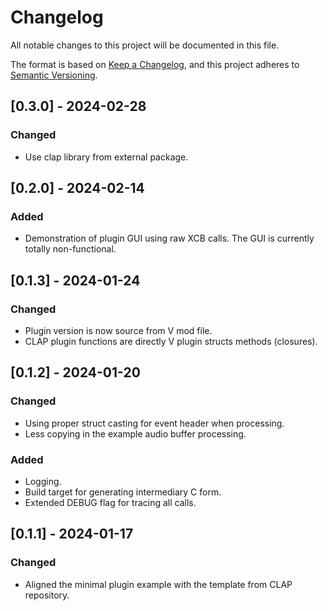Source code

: # Changelog

All notable changes to this project will be documented in this file.

The format is based on [Keep a Changelog](https://keepachangelog.com/en/1.0.0/),
and this project adheres to [Semantic Versioning](https://semver.org/spec/v2.0.0.html).

## [0.3.0] - 2024-02-28
### Changed
* Use clap library from external package.

## [0.2.0] - 2024-02-14
### Added
* Demonstration of plugin GUI using raw XCB calls.
  The GUI is currently totally non-functional.

## [0.1.3] - 2024-01-24
### Changed
* Plugin version is now source from V mod file.
* CLAP plugin functions are directly V plugin structs methods (closures).

## [0.1.2] - 2024-01-20
### Changed
* Using proper struct casting for event header when processing.
* Less copying in the example audio buffer processing.

### Added
* Logging.
* Build target for generating intermediary C form.
* Extended DEBUG flag for tracing all calls.

## [0.1.1] - 2024-01-17

### Changed
- Aligned the minimal plugin example with the template from CLAP repository.
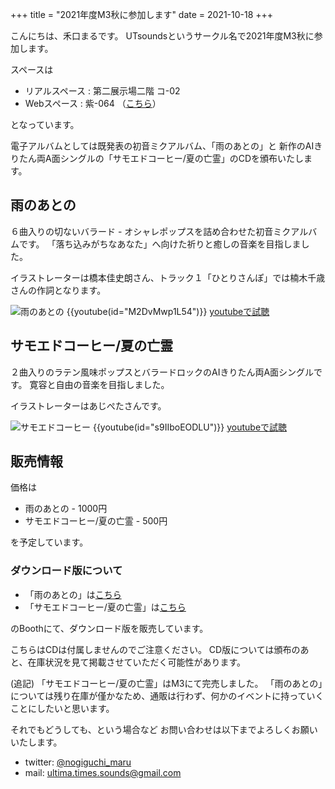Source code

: +++
title = "2021年度M3秋に参加します"
date = 2021-10-18
+++

こんにちは、禾口まるです。
UTsoundsというサークル名で2021年度M3秋に参加します。

スペースは
* リアルスペース : 第二展示場二階 コ-02
* Webスペース : 紫-064 （[こちら](https://online.m3net.jp/circle/detail/726)）

となっています。

電子アルバムとしては既発表の初音ミクアルバム、「雨のあとの」と
新作のAIきりたん両A面シングルの「サモエドコーヒー/夏の亡霊」のCDを頒布いたします。

## 雨のあとの
６曲入りの切ないバラード - オシャレポップスを詰め合わせた初音ミクアルバムです。
「落ち込みがちなあなた」へ向けた祈りと癒しの音楽を目指しました。

イラストレーターは橋本佳史朗さん、トラック１「ひとりさんぽ」では楠木千歳さんの作詞となります。

![雨のあとの](../amenoatono.png)
{{youtube(id="M2DvMwp1L54")}}
[youtubeで試聴](https://www.youtube.com/watch?v=M2DvMwp1L54)

## サモエドコーヒー/夏の亡霊
２曲入りのラテン風味ポップスとバラードロックのAIきりたん両A面シングルです。
寛容と自由の音楽を目指しました。

イラストレーターはあじぺたさんです。

![サモエドコーヒー](../samoedocoffee.png)
{{youtube(id="s9IIboEODLU")}}
[youtubeで試聴](https://www.youtube.com/watch?v=s9IIboEODLU)

## 販売情報
価格は

* 雨のあとの - 1000円
* サモエドコーヒー/夏の亡霊 - 500円

を予定しています。

### ダウンロード版について
* 「雨のあとの」は[こちら](https://utsounds.booth.pm/items/685461)
* 「サモエドコーヒー/夏の亡霊」は[こちら](https://utsounds.booth.pm/items/3380820)

のBoothにて、ダウンロード版を販売しています。

こちらはCDは付属しませんのでご注意ください。
CD版については頒布のあと、在庫状況を見て掲載させていただく可能性があります。

(追記)
「サモエドコーヒー/夏の亡霊」はM3にて完売しました。
「雨のあとの」については残り在庫が僅かなため、通販は行わず、何かのイベントに持っていくことにしたいと思います。

それでもどうしても、という場合など
お問い合わせは以下までよろしくお願いいたします。
* twitter: [@nogiguchi_maru](https://twitter.com/nogiguchi_maru)
* mail: ultima.times.sounds@gmail.com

Assigned task. When you write out the data, keep every line exact and drop the pictures.

Worked solution.
Source code

: # Changelog

All notable changes to this project will be documented in this file.

The format is based on [Keep a Changelog](https://keepachangelog.com/en/1.0.0/),
and this project adheres to [Semantic Versioning](https://semver.org/spec/v2.0.0.html).

## [0.3.0] - 2024-02-28
### Changed
* Use clap library from external package.

## [0.2.0] - 2024-02-14
### Added
* Demonstration of plugin GUI using raw XCB calls.
  The GUI is currently totally non-functional.

## [0.1.3] - 2024-01-24
### Changed
* Plugin version is now source from V mod file.
* CLAP plugin functions are directly V plugin structs methods (closures).

## [0.1.2] - 2024-01-20
### Changed
* Using proper struct casting for event header when processing.
* Less copying in the example audio buffer processing.

### Added
* Logging.
* Build target for generating intermediary C form.
* Extended DEBUG flag for tracing all calls.

## [0.1.1] - 2024-01-17

### Changed
- Aligned the minimal plugin example with the template from CLAP repository.
Source code

: +++
title = "2021年度M3秋に参加します"
date = 2021-10-18
+++

こんにちは、禾口まるです。
UTsoundsというサークル名で2021年度M3秋に参加します。

スペースは
* リアルスペース : 第二展示場二階 コ-02
* Webスペース : 紫-064 （[こちら](https://online.m3net.jp/circle/detail/726)）

となっています。

電子アルバムとしては既発表の初音ミクアルバム、「雨のあとの」と
新作のAIきりたん両A面シングルの「サモエドコーヒー/夏の亡霊」のCDを頒布いたします。

## 雨のあとの
６曲入りの切ないバラード - オシャレポップスを詰め合わせた初音ミクアルバムです。
「落ち込みがちなあなた」へ向けた祈りと癒しの音楽を目指しました。

イラストレーターは橋本佳史朗さん、トラック１「ひとりさんぽ」では楠木千歳さんの作詞となります。

![雨のあとの](../amenoatono.png)
{{youtube(id="M2DvMwp1L54")}}
[youtubeで試聴](https://www.youtube.com/watch?v=M2DvMwp1L54)

## サモエドコーヒー/夏の亡霊
２曲入りのラテン風味ポップスとバラードロックのAIきりたん両A面シングルです。
寛容と自由の音楽を目指しました。

イラストレーターはあじぺたさんです。

![サモエドコーヒー](../samoedocoffee.png)
{{youtube(id="s9IIboEODLU")}}
[youtubeで試聴](https://www.youtube.com/watch?v=s9IIboEODLU)

## 販売情報
価格は

* 雨のあとの - 1000円
* サモエドコーヒー/夏の亡霊 - 500円

を予定しています。

### ダウンロード版について
* 「雨のあとの」は[こちら](https://utsounds.booth.pm/items/685461)
* 「サモエドコーヒー/夏の亡霊」は[こちら](https://utsounds.booth.pm/items/3380820)

のBoothにて、ダウンロード版を販売しています。

こちらはCDは付属しませんのでご注意ください。
CD版については頒布のあと、在庫状況を見て掲載させていただく可能性があります。

(追記)
「サモエドコーヒー/夏の亡霊」はM3にて完売しました。
「雨のあとの」については残り在庫が僅かなため、通販は行わず、何かのイベントに持っていくことにしたいと思います。

それでもどうしても、という場合など
お問い合わせは以下までよろしくお願いいたします。
* twitter: [@nogiguchi_maru](https://twitter.com/nogiguchi_maru)
* mail: ultima.times.sounds@gmail.com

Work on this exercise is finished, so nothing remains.